For each line in the data below that has the word "appear", copy that line.

■ Recorded data
::::
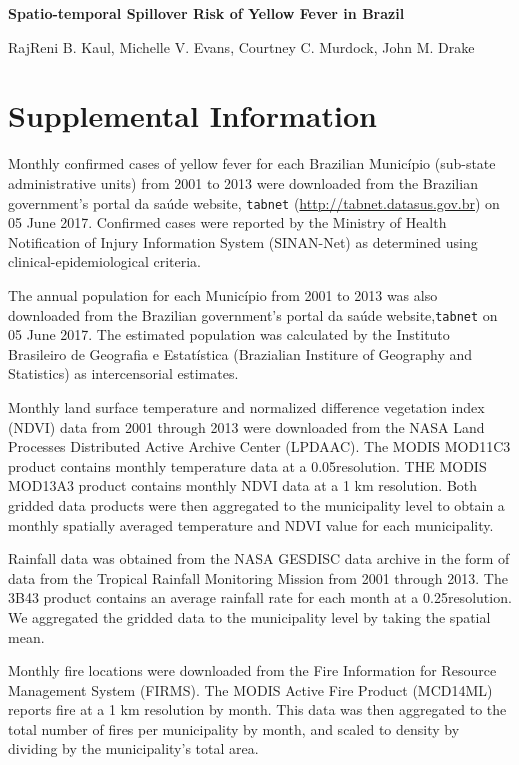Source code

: \documentclass{article}
\begin{document}
\noindent
\textbf{\LARGE{Spatio-temporal Spillover Risk of Yellow Fever in Brazil}}

\bigskip
\noindent
RajReni B. Kaul, Michelle V. Evans, Courtney C. Murdock, John M. Drake
\smallskip

\section*{Supplemental Information}

Monthly confirmed cases of yellow fever for each Brazilian Munic\'{i}pio (sub-state administrative units) from 2001 to 2013 were downloaded from the Brazilian government's portal da sa\'{u}de website, \texttt{tabnet} (\url{http://tabnet.datasus.gov.br}) on 05 June 2017.
Confirmed cases were reported by the Ministry of Health Notification of Injury Information System (SINAN-Net) as determined using clinical-epidemiological criteria.

The annual population for each Munic\'{i}pio from 2001 to 2013 was also downloaded from the Brazilian government's portal da sa\'{u}de website,\texttt{tabnet} on 05 June 2017. The estimated population was calculated by the Instituto Brasileiro de Geografia e Estat\'{i}stica (Brazialian Institure of Geography and Statistics) as intercensorial estimates.

Monthly land surface temperature and normalized difference vegetation index (NDVI) data from 2001 through 2013 were downloaded from the NASA Land Processes Distributed Active Archive Center (LPDAAC). The MODIS MOD11C3 product contains monthly temperature data at a 0.05\degree resolution. THE MODIS MOD13A3 product contains monthly NDVI data at a 1 km resolution. Both gridded data products were then aggregated to the municipality level to obtain a monthly spatially averaged temperature and NDVI value for each municipality.

Rainfall data was obtained from the NASA GESDISC data archive in the form of data from the Tropical Rainfall Monitoring Mission from 2001 through 2013. The 3B43 product contains an average rainfall rate for each month at a 0.25\degree resolution. We aggregated the gridded data to the municipality level by taking the spatial mean.

Monthly fire locations were downloaded from the Fire Information for Resource Management System (FIRMS). The MODIS Active Fire Product (MCD14ML) reports fire at a 1 km resolution by month. This data was then aggregated to the total number of fires per municipality by month, and scaled to density by dividing by the municipality's total area.
\end{document}
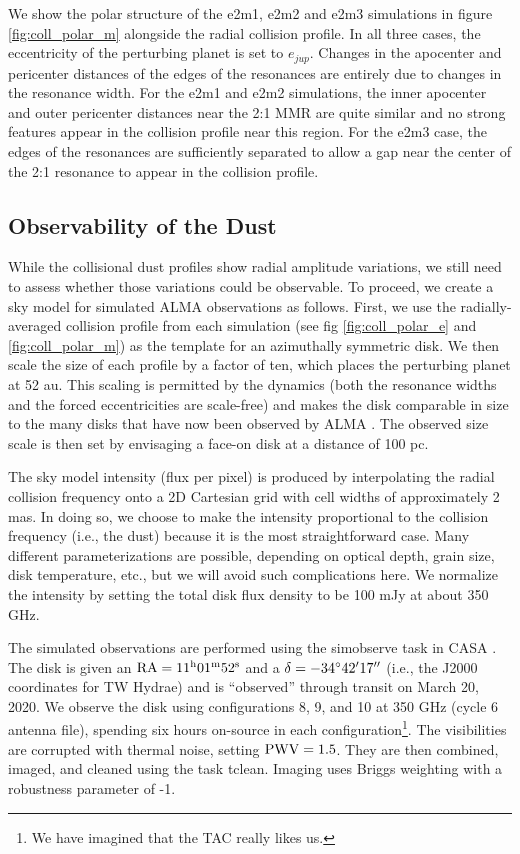 \documentclass[twocolumn]{aastex63}
\begin{document}
We show the polar structure of the e2m1, e2m2 and e2m3 simulations in figure \ref{fig:coll_polar_m} alongside the radial collision profile. In all three 
cases, the eccentricity of the perturbing planet is set to $e_{jup}$. Changes in the apocenter and pericenter distances of the edges of the 
resonances are entirely due to changes in the resonance width. For the e2m1 and e2m2 simulations, the inner apocenter and outer pericenter 
distances near the 2:1 MMR are quite similar and no strong features appear in the collision profile near this region. For the e2m3 case, the edges of 
the resonances are sufficiently separated to allow a gap near the center of the 2:1 resonance to appear in the collision profile.

\subsection{Observability of the Dust}

While the collisional dust profiles show radial amplitude variations, we still need to assess whether those variations could be observable. To proceed, 
we create a sky model for simulated ALMA observations as follows. First, we use the radially-averaged collision profile from each simulation (see fig 
\ref{fig:coll_polar_e} and \ref{fig:coll_polar_m}) as the template for an azimuthally symmetric disk. We then scale the size of each profile by a factor of 
ten, which places the perturbing planet at 52 au. This scaling is permitted by the dynamics (both the resonance widths and the forced eccentricities 
are scale-free) and makes the disk comparable in size to the many disks that have now been observed by ALMA \citep{2018ApJ...869L..42H}. The 
observed size scale is then set by envisaging a face-on disk at a distance of 100 pc.  

The sky model intensity (flux per pixel) is produced by interpolating the radial collision frequency onto a 2D Cartesian grid with cell widths of 
approximately 2 mas. In doing so, we choose to make the intensity proportional to the collision frequency (i.e., the dust) because it is the most 
straightforward case. Many different parameterizations are possible, depending on optical depth, grain size, disk temperature, etc., but we will avoid 
such complications here. We normalize the intensity by setting the total disk flux density to be 100 mJy at about 350 GHz.  

The simulated observations are performed using the {simobserve} task in {\sc CASA} \citep{2007ASPC..376..127M}.  The disk is given an 
$\rm RA = 11^{\rm h} 01^{\rm m} 52^{\rm s}$ and a $\delta = -34^\circ 42\mbox{$^\prime$} 17\mbox{$^{\prime\prime}$}$ (i.e., the J2000 coordinates for TW Hydrae) and is 
``observed'' through transit on March 20, 2020. We observe the disk using configurations 8, 9, and 10 at 350 GHz (cycle 6 antenna file), spending six 
hours on-source in each configuration\footnote{We have imagined that the TAC really likes us.}.  The visibilities are corrupted with thermal noise, 
setting $\rm PWV=1.5$. They are then combined, imaged, and cleaned using the task {tclean}. Imaging uses Briggs weighting with a robustness 
parameter of -1. 
\end{document}
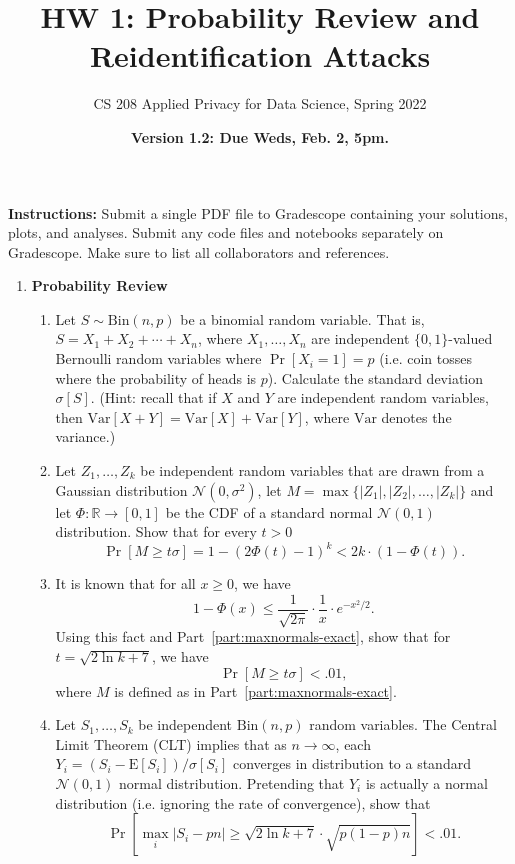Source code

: \documentclass[11pt]{article}
\title{\vspace{-1.5cm} HW 1:  Probability Review and Reidentification Attacks}
\author{CS 208 Applied Privacy for Data Science, Spring 2022}
\date{\textbf{Version 1.2: Due Weds, Feb. 2, 5pm.}}
\newcommand{\Var}{\mathrm{Var}}
\newcommand{\Exp}{\mathrm{E}}
\newcommand{\R}{\mathbb{R}}
\newcommand{\Normal}{\mathcal{N}}
\newcommand{\Bin}{\mathrm{Bin}}
\begin{document}
\maketitle


\vspace{-5ex}

\noindent \textbf{Instructions:} Submit a single PDF file to Gradescope containing your solutions, plots, and analyses. Submit any code files and notebooks separately on Gradescope.  
Make sure to list all collaborators and references.

\begin{enumerate}[leftmargin=*]

\item \textbf{Probability Review}

\begin{enumerate}
    \item  Let $S\sim \Bin(n,p)$ be a binomial random variable.  That is, $S=X_1+X_2+\cdots+X_n$, where 
    $X_1,\ldots,X_n$ are independent $\{0,1\}$-valued Bernoulli random variables where $\Pr[X_i = 1]=p$ (i.e. coin tosses where the probability of heads is $p$).  Calculate the standard deviation $\sigma[S]$.  (Hint: recall that if $X$ and $Y$ are independent random variables, then $\Var[X+Y]=\Var[X]+\Var[Y]$, where $\Var$ denotes the variance.)
    
    \item Let $Z_1,\ldots,Z_k$ be independent random variables that are drawn from a Gaussian distribution $\Normal(0, \sigma^2)$, let $M=\max\{|Z_1|,|Z_2|,\ldots,|Z_k|\}$ and let $\Phi : \R\rightarrow [0,1]$ be the CDF of a standard normal $\Normal(0,1)$ distribution.  Show that for every $t>0$
    $$\Pr[M \geq t\sigma ] = 1- (2\Phi(t)-1)^k < 2k\cdot (1-\Phi(t)).$$
    \label{part:maxnormals-exact}
    
    \item It is known that for all $x\geq 0$, we have 
    $$1-\Phi(x) \leq \frac{1}{\sqrt{2\pi}}\cdot \frac{1}{x}\cdot e^{-x^2/2}.$$
    Using this fact and Part~\ref{part:maxnormals-exact}, show that for $t = \sqrt{2\ln k+7}$, we have
    $$\Pr[M \geq t\sigma] < .01,$$
    where $M$ is defined as in Part~\ref{part:maxnormals-exact}.
    
    \item Let $S_1,\ldots,S_k$ be independent $\Bin(n,p)$ random variables.  The Central Limit Theorem (CLT) implies that as $n\rightarrow \infty$, each $Y_i=(S_i-\Exp[S_i])/\sigma[S_i]$ converges in distribution to a standard $\Normal(0,1)$ normal distribution. Pretending that $Y_i$ is actually a normal distribution (i.e. ignoring the rate of convergence), show that
    $$\Pr\left[\max_i |S_i-pn| \geq \sqrt{2\ln k + 7} \cdot\sqrt{p(1-p) n}\right] < .01.$$
    

\end{enumerate}
\end{enumerate}
\end{document}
::::
■ Response to the task
distances near the 2:1 MMR are quite similar and no strong features appear in the collision profile near this region. For the e2m3 case, the edges of 
the resonances are sufficiently separated to allow a gap near the center of the 2:1 resonance to appear in the collision profile.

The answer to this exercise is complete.